- _WHAT YOU HAVE TO DO_
Only one stretch of the data below is wanted: the lines starting at the one with "r^2&=& 0.446 < 0.75" and ending at the one with "punti di leva.", both included, given again exactly.

- _RECORD SET_
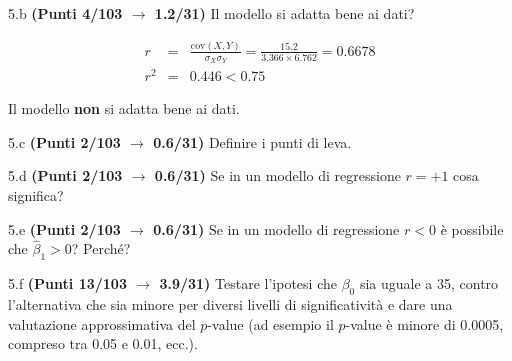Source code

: \documentclass[
  11pt,
]{book}
\theoremstyle{mytheoremstyle}
\theoremstyle{mydefstyle}
\newenvironment{sol}
  {
  \begin{tcolorbox}[enhanced,breakable,arc=0.1mm,boxrule=1pt,colback=white,colframe=iblue,
  title=\bf \fontfamily{lmss}\selectfont \hspace{.5 cm} Soluzione,drop fuzzy shadow]

}{
\end{tcolorbox}
  }
\begin{document}
5.b \textbf{(Punti 4/103 \(\rightarrow\) 1.2/31)} Il modello si adatta bene ai dati?

\begin{sol}
\begin{eqnarray*}
r&=&\frac{\text{cov}(X,Y)}{\sigma_X\sigma_Y}=\frac{ 15.2 }{ 3.366 \times 6.762 }= 0.6678 \\ 
r^2&=& 0.446 < 0.75
\end{eqnarray*}

Il modello \textbf{non} si adatta bene ai dati.

\end{sol}

5.c \textbf{(Punti 2/103 \(\rightarrow\) 0.6/31)} Definire i punti di leva.

5.d \textbf{(Punti 2/103 \(\rightarrow\) 0.6/31)} Se in un modello di regressione \(r=+1\) cosa significa?

5.e \textbf{(Punti 2/103 \(\rightarrow\) 0.6/31)} Se in un modello di regressione \(r<0\) è possibile che \(\hat\beta_1>0\)? Perché?

5.f \textbf{(Punti 13/103 \(\rightarrow\) 3.9/31)} Testare l'ipotesi che \(\beta_0\) sia uguale a 35, contro l'alternativa che sia minore per diversi livelli di significatività e dare una valutazione approssimativa del \(p\)-value (ad esempio il \(p\)-value è minore di 0.0005, compreso tra 0.05 e 0.01, ecc.).
\end{document}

- _ANSWER TO THE EXERCISE_
r^2&=& 0.446 < 0.75
\end{eqnarray*}

Il modello \textbf{non} si adatta bene ai dati.

\end{sol}

5.c \textbf{(Punti 2/103 \(\rightarrow\) 0.6/31)} Definire i punti di leva.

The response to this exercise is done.